Food-Safety Testing Gets a Much-Needed Makeover

Food poisoning. The impact on consumers can range from an inconvenient bout of gastrointestinal discomfort to hospitalization or even death. Every year in the U.S., one in six people suffers a food-related illness. Foodborne pathogens were responsible for 3,000 deaths reported in the U.S. in 2013. To help protect consumers, food producers and manufacturers follow rules promulgated by the U.S. Food and Drug Administration (FDA) and test food for pathogens. However, as they wait for time-consuming test results before releasing food products for shipment, valuable inventory languishes. It is estimated that, worldwide, approximately one-third of all perishable food ($35 billion worth) is lost in this manner every year.

Despite the large demand for safe and nutritious food, more than 75% of the world’s food testing continues to rely on 120-yr-old cell-culture methods. Even though these methods take days to produce results, they have become ingrained in the industry because they are easy to use and do not require highly skilled personnel or specialized equipment.

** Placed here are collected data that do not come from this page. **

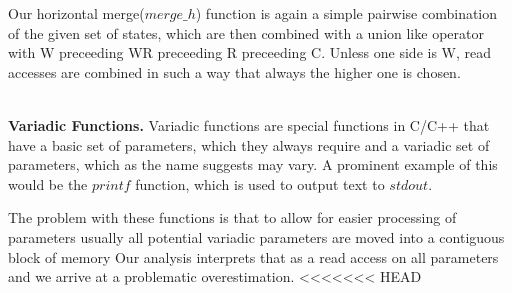 Our horizontal merge($merge\_h$) function is again a simple pairwise combination of the given set of states, which are then combined with a union 
like operator with W preceeding WR preceeding R preceeding C. Unless one side is W, read accesses are combined in such a way that always the higher one is chosen.

%

~\\
\textbf{Variadic Functions.}
\label{subsection:variadicfunctions}
Variadic functions are special functions in C/C++ that have a basic set of parameters, 
which they always require and a variadic set of parameters, which as the name suggests 
may vary. A prominent example of this would be the $printf$ function, which is used 
to output text to $stdout$.

The problem with these functions is that to allow for easier processing of parameters
usually all potential variadic parameters are moved into a contiguous block of memory
Our analysis interprets that as a read access on all 
parameters and we arrive at a problematic overestimation. 
<<<<<<< HEAD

Al though time-consuming and insensitive cell-culture methods continue to dominate much of the world’s food testing, considerably more-sensitive molecular-detection methods, which detect specific DNA sequences unique to individual pathogens using polymerase chain reaction (PCR) analysis, are rapidly gaining ground. The main stumbling block to their widespread use is the necessary sample preparation and analysis, which involves multiple steps by highly trained personnel using multiple pieces of expensive equipment.

New technology developed by scientists at Rheonix Inc., based in Ithaca, NY, is enabling a portable unit that greatly simplifies the testing through automation, providing results in hours instead of days and reducing costs. Thermo Fisher Scientific Inc. has incorporated the Rheonix technology into a new generation of PCRbased rapid analysis for the food- and beverage-testing markets.

Original funding from the National Science Foundation was intended for the development of a rapid biosensor for recreational water testing, but the project took an interesting and unexpected turn. (Beach water testing uses time-consuming cell-culture methods, and decisions to close or reopen beaches can take several days.) Rheonix realized that the underlying technology developed for recreational water testing could also be used for food and beverage testing.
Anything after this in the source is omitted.